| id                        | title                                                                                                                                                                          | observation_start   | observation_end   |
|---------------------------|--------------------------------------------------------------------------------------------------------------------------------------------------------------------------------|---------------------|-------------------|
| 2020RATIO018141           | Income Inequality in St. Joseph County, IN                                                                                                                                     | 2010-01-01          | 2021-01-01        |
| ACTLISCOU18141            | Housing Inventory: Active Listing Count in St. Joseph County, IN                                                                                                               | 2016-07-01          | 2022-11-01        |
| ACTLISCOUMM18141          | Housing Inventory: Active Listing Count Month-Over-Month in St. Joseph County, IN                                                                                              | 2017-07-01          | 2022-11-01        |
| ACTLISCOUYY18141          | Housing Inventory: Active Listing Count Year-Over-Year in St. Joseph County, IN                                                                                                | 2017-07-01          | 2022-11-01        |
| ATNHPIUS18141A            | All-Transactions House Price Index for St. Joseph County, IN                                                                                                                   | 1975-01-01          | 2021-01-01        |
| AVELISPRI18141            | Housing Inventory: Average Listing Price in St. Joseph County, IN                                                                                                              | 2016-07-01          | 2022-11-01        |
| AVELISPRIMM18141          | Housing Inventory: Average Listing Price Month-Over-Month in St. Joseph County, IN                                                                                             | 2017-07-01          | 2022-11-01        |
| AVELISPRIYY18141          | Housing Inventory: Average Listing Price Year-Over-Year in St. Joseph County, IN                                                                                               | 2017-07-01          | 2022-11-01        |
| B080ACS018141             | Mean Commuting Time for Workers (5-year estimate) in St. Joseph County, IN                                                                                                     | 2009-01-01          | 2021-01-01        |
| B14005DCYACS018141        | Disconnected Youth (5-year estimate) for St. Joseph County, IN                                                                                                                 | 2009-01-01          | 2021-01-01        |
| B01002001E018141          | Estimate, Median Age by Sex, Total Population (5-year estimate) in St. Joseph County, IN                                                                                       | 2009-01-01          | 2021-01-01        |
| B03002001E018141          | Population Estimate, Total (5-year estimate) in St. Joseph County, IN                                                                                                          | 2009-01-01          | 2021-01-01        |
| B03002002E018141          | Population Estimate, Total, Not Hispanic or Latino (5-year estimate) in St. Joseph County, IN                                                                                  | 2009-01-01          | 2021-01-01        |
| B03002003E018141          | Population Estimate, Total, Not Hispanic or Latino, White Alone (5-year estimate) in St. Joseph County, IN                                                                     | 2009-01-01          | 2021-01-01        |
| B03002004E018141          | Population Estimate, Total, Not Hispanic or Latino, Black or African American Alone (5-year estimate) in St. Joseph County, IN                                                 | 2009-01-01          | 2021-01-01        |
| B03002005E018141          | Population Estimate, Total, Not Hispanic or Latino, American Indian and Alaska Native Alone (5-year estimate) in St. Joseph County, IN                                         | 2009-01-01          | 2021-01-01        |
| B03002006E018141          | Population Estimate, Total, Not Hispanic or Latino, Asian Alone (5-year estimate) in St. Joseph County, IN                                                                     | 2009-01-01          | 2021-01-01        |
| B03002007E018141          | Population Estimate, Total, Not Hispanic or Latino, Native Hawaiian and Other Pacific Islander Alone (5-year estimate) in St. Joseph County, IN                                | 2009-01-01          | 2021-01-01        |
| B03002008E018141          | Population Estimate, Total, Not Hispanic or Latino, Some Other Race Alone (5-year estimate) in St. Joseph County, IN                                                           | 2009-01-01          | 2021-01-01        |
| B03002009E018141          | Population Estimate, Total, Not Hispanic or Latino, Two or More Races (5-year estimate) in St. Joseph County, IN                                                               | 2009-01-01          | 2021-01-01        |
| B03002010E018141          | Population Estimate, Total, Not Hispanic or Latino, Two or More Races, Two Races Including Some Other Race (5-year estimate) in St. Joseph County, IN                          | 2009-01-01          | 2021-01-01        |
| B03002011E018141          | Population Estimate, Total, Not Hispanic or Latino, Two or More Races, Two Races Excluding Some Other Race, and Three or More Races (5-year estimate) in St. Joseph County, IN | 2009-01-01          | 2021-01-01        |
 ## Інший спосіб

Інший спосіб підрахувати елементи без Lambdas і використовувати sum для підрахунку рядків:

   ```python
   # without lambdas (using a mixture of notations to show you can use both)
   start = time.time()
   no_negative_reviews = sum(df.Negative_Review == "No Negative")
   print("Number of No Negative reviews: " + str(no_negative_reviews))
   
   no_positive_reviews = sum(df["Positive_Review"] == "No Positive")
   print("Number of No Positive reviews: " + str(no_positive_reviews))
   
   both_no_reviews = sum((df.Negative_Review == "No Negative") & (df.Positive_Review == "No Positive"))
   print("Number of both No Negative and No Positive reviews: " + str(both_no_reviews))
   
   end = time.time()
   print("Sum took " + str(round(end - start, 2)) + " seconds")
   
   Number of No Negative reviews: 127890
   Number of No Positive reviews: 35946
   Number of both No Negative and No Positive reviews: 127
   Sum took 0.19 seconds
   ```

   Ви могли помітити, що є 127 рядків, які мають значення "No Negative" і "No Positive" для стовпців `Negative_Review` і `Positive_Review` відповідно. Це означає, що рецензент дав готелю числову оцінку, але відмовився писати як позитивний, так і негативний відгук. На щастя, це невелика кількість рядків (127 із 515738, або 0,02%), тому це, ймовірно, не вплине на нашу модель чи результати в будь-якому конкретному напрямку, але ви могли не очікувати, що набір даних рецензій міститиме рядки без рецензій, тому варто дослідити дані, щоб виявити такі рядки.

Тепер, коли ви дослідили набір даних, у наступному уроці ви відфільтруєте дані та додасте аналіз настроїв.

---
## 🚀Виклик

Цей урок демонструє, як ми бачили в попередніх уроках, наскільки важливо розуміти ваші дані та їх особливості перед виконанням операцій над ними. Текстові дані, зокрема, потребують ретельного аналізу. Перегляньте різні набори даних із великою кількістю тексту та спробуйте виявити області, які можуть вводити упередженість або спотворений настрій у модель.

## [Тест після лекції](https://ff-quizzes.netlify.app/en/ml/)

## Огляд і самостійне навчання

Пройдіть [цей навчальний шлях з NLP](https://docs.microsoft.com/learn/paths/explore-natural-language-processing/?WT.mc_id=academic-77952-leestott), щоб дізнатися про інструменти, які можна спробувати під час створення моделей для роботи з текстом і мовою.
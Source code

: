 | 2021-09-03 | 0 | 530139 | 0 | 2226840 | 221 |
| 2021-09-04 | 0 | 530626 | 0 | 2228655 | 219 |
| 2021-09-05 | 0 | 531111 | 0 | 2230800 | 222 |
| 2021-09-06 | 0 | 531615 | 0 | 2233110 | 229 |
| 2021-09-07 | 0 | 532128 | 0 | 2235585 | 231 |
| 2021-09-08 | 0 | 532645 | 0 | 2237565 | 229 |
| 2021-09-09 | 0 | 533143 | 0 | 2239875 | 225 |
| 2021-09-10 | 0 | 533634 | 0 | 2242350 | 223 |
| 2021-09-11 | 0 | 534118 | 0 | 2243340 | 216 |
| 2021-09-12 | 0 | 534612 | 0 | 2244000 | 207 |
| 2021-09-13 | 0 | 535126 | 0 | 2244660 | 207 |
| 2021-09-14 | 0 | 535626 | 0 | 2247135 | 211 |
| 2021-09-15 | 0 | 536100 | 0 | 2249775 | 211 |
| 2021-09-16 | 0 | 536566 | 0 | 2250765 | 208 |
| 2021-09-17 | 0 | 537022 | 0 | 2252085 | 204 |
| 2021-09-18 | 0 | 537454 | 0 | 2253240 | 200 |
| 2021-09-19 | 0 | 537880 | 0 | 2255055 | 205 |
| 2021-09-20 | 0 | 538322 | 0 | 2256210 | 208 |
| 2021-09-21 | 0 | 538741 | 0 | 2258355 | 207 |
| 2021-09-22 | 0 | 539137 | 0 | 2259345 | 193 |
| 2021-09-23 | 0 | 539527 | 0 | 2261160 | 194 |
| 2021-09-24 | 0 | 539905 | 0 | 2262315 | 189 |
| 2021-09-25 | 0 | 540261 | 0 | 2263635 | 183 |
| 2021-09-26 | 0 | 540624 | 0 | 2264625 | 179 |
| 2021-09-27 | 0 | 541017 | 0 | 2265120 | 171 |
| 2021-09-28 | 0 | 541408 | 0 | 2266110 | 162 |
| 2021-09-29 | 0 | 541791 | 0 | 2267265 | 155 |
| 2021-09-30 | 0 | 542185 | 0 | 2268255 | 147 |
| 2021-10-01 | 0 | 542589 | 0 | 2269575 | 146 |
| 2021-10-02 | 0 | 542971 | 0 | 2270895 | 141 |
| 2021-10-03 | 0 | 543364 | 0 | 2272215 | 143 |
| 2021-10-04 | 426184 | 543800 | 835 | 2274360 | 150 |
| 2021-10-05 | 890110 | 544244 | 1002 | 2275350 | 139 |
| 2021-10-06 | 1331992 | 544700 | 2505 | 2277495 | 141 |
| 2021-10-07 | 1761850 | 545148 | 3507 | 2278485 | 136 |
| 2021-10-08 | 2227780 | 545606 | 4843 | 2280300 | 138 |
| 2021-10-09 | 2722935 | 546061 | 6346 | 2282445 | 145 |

=-=-=-=-=

EXERCISE REQUIREMENTS: Please quote nothing but the lines from the line with "2274360 | 150 |" through the end of the data above, exactly as written, ends included.

TASK ANSWER:
| 2021-10-04 | 426184 | 543800 | 835 | 2274360 | 150 |
| 2021-10-05 | 890110 | 544244 | 1002 | 2275350 | 139 |
| 2021-10-06 | 1331992 | 544700 | 2505 | 2277495 | 141 |
| 2021-10-07 | 1761850 | 545148 | 3507 | 2278485 | 136 |
| 2021-10-08 | 2227780 | 545606 | 4843 | 2280300 | 138 |
| 2021-10-09 | 2722935 | 546061 | 6346 | 2282445 | 145 |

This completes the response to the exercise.